There's a lot about the potential of life in galaxies far, far away that humans are still struggling to understand. One of these mysteries is the origin of the elusive ghost particle. After more than 100 years of research, astronomers and astrophysicists may have finally discovered where ghost particles come from. Most ghost particles, known as neutrinos, travel to the Earth from the sun, Mike Wall reported for Space.com. However, some ghost particles make a much longer journey.
A major breakthrough over a century in the making at the IceCube Neutrino Observatory at the South Pole in Antarctica has traced one ghost particle to "a huge elliptical galaxy with a fast-spinning supermassive black hole at its heart," also know as a blazar. Wall also explained that ghost particles travel with cosmic rays, energetic particles that slam into Earth.
The research was published in two articles in Science magazine, and suggests that "blazars may indeed be one of the long-sought sources of very-high-energy cosmic rays." If you want to get into the nitty gritty details (you might beed a Ph.D. in astronomy or astrophysics to decode them), head over to the reports by Science, which you can access by following these links: neutrino emission and multimessenger observations.
The quick and dirty version is that the source of high-energy cosmic rays have long been thought to be extragalactic, which means that they do indeed originate from a galaxy far, far away. Perhaps one where Star Wars Jedi knights are actively batting the Dark Side.
The findings provide preliminary evidence that we're not alone in the universe. "The coincidence of an IceCube alert with a flaring blazar, combined with a neutrino flare from the same object in archival IceCube data, pinpoints a likely source of high-energy cosmic rays," Science explained.
While we often toss around the term "black hole" in everyday conversation — as in "that email got lost in a black hole — black holes, or blazars "are a special type of superluminous active galaxy that blast out twin jets of light and particles, one of which is aimed directly at Earth," Wall explained on Space.com.
Researchers noted that multimessenger astrophysics, using two different signals to study the cosmos, could help further unravel the mysterious of the universe, which have stumped astronomers and astrophysicists for over a century.
'"Since they were first detected in 1912, cosmic rays have posed an enduring mystery," a press release from the National Space Foundation noted. "What creates and propels them across vast distances before they rain down on Earth? Where do they come from?" That question is finally on its way to being answered thanks to the dedicated teams from 20 observatories credited with participating in the discovery.
"The era of multimessenger astrophysics is here," NSF Director France Cordova said in the press release. "Each messenger — from electromagnetic radiation, gravitational waves and now neutrinos — gives us a more complete understanding of the universe and important new insights into the most powerful objects and events in the sky."
The IceCube Neutrino Observatory at the South Pole further proves researchers' dedication to unraveling the mysteries of the universe.

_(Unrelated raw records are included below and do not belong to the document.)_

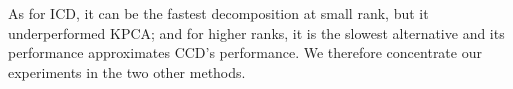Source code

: As for ICD, it can be the fastest decomposition at small rank, but it underperformed KPCA; and for higher ranks, it is the slowest alternative and its performance approximates CCD's performance. We therefore concentrate our experiments in the two other methods. 


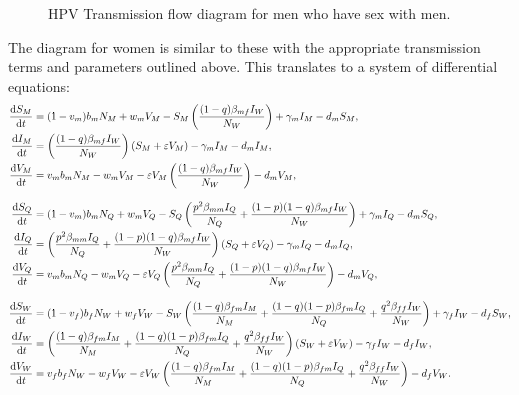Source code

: \documentclass[12pt]{article}
\begin{document}
%
\begin{figure}[h!]
\begin{center}
\end{center}
\caption{HPV Transmission flow diagram for men who have sex with men.}
\label{fig:flowQueer}
\end{figure}
The diagram for women is similar to these with the appropriate transmission terms and parameters outlined above. This translates to a system of differential equations:
\begin{align}
\frac{\mathrm{d}S_M}{\mathrm{d}t}&=(1-v_m)b_mN_M + w_mV_M - S_M\left(\frac{(1-q)\beta_{mf}I_W}{N_W}\right) + \gamma_mI_M - d_mS_M,\\
\frac{\mathrm{d}I_M}{\mathrm{d}t}&=\left(\frac{(1-q)\beta_{mf}I_W}{N_W}\right)(S_M+\varepsilon V_M)-\gamma_mI_M - d_mI_M,\\
\frac{\mathrm{d}V_M}{\mathrm{d}t}&=v_mb_mN_M - w_mV_M - \varepsilon V_M\left(\frac{(1-q)\beta_{mf}I_W}{N_W}\right) - d_mV_M,\\[2ex]
\frac{\mathrm{d}S_Q}{\mathrm{d}t}&=(1-v_m)b_mN_Q + w_mV_Q - S_Q\left(\frac{p^2\beta_{mm}I_Q}{N_Q}+\frac{(1-p)(1-q)\beta_{mf}I_W}{N_W}\right) + \gamma_mI_Q - d_mS_Q,\\
\frac{\mathrm{d}I_Q}{\mathrm{d}t}&=\left(\frac{p^2\beta_{mm}I_Q}{N_Q}+\frac{(1-p)(1-q)\beta_{mf}I_W}{N_W}\right)(S_Q+\varepsilon V_Q)-\gamma_mI_Q - d_mI_Q,\\
\frac{\mathrm{d}V_Q}{\mathrm{d}t}&=v_mb_mN_Q - w_mV_Q - \varepsilon V_Q\left(\frac{p^2\beta_{mm}I_Q}{N_Q}+\frac{(1-p)(1-q)\beta_{mf}I_W}{N_W}\right) - d_mV_Q,\\[2ex]
\frac{\mathrm{d}S_W}{\mathrm{d}t}&=(1-v_f)b_fN_W + w_fV_W - S_W\left(\frac{(1-q)\beta_{fm}I_M}{N_M}+\frac{(1-q)(1-p)\beta_{fm}I_Q}{N_Q}+\frac{q^2\beta_{ff}I_W}{N_W}\right) + \gamma_fI_W - d_fS_W,\\
\frac{\mathrm{d}I_W}{\mathrm{d}t}&=\left(\frac{(1-q)\beta_{fm}I_M}{N_M}+\frac{(1-q)(1-p)\beta_{fm}I_Q}{N_Q}+\frac{q^2\beta_{ff}I_W}{N_W}\right)(S_W+\varepsilon V_W)-\gamma_fI_W - d_fI_W,\\
\frac{\mathrm{d}V_W}{\mathrm{d}t}&=v_fb_fN_W - w_fV_W - \varepsilon V_W\left(\frac{(1-q)\beta_{fm}I_M}{N_M}+\frac{(1-q)(1-p)\beta_{fm}I_Q}{N_Q}+\frac{q^2\beta_{ff}I_W}{N_W}\right) - d_fV_W.
\end{align}
\end{document}
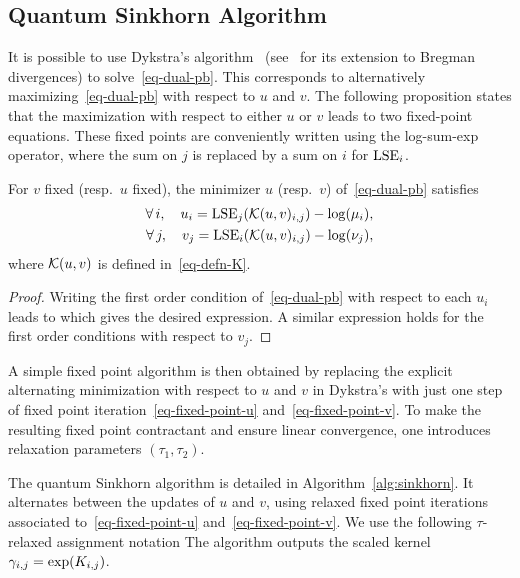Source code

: \subsection{Quantum Sinkhorn Algorithm}

It is possible to use Dykstra's algorithm~ (see~\cite{bauschke-lewis} for its extension to Bregman divergences) to solve~\eqref{eq-dual-pb}. This corresponds to alternatively maximizing~\eqref{eq-dual-pb} with respect to $u$ and $v$. 
%
The following proposition states that the maximization with respect to either $u$ or $v$ leads to two fixed-point equations. 
%
These fixed points are conveniently written using the log-sum-exp operator, 
where the sum on $j$ is replaced by a sum on $i$ for $\operatorname{LSE}_i$. 

\begin{prop}\label{prop-fixed-points}
	For $v$ fixed (resp.\ $u$ fixed), the minimizer $u$ (resp.\ $v$) of~\eqref{eq-dual-pb} satisfies
	\begin{align}\label{eq-fixed-point-u}
		\forall \, i, \quad u_i = \operatorname{LSE}_j(\mathcal{K}(u,v)_{i,j})-\log(\mu_i), \\
		\forall \, j, \quad v_j = \operatorname{LSE}_i(\mathcal{K}(u,v)_{i,j})-\log(\nu_j), \label{eq-fixed-point-v}
	\end{align}
	where $\mathcal{K}(u,v)$ is defined in~\eqref{eq-defn-K}.
\end{prop}
\begin{proof}
	Writing the first order condition of~\eqref{eq-dual-pb} with respect to each $u_i$ leads to
	which gives the desired expression. A similar expression holds for the first order conditions with respect to $v_j$.
\end{proof}

A simple fixed point algorithm is then obtained by replacing the explicit alternating minimization with respect to $u$ and $v$ in Dykstra's with just one step of fixed point iteration~\eqref{eq-fixed-point-u} and~\eqref{eq-fixed-point-v}. To make the resulting fixed point contractant and ensure linear convergence, one introduces relaxation parameters $(\tau_1,\tau_2)$. 

The quantum Sinkhorn algorithm is detailed in Algorithm~\ref{alg:sinkhorn}. It alternates between the updates of $u$ and $v$, using relaxed fixed point iterations associated to~\eqref{eq-fixed-point-u} and~\eqref{eq-fixed-point-v}. We use the following $\tau$-relaxed assignment notation 
The algorithm outputs the scaled kernel $\gamma_{i,j} = \exp(K_{i,j})$.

Because, the South Pole is not the kind of place you choose to hang out on a whim. "The NSF-managed USAP built and maintains the IceCube observatory in one of the world's harshest environments," the press release explained.
"The need to ship all of the components to build the detector in the holds of military cargo aircraft, as well as the development of hot-water drilling techniques required to install instruments into the ice sheet, make NSF's IceCube, which became operational in 2010, the culmination of a uniquely challenging scientific and logistical endeavor."
This just might be the evidence Scully needs to believe once and for all that Mulder was right about the X-Files. The truth is out there... and it is indeed hiding in a galaxy far, far away.